### WORK TO COMPLETE
Every line containing the word "handler" must be pulled from the records.

### MATERIALS PROVIDED
-------
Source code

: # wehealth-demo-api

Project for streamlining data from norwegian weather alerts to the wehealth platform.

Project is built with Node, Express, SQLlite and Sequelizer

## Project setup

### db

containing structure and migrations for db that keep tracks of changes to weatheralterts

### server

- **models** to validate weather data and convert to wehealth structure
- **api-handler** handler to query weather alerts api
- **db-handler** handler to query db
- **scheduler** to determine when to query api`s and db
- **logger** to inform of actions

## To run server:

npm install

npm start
-------
### WRITTEN RESPONSE
- **api-handler** handler to query weather alerts api
- **db-handler** handler to query db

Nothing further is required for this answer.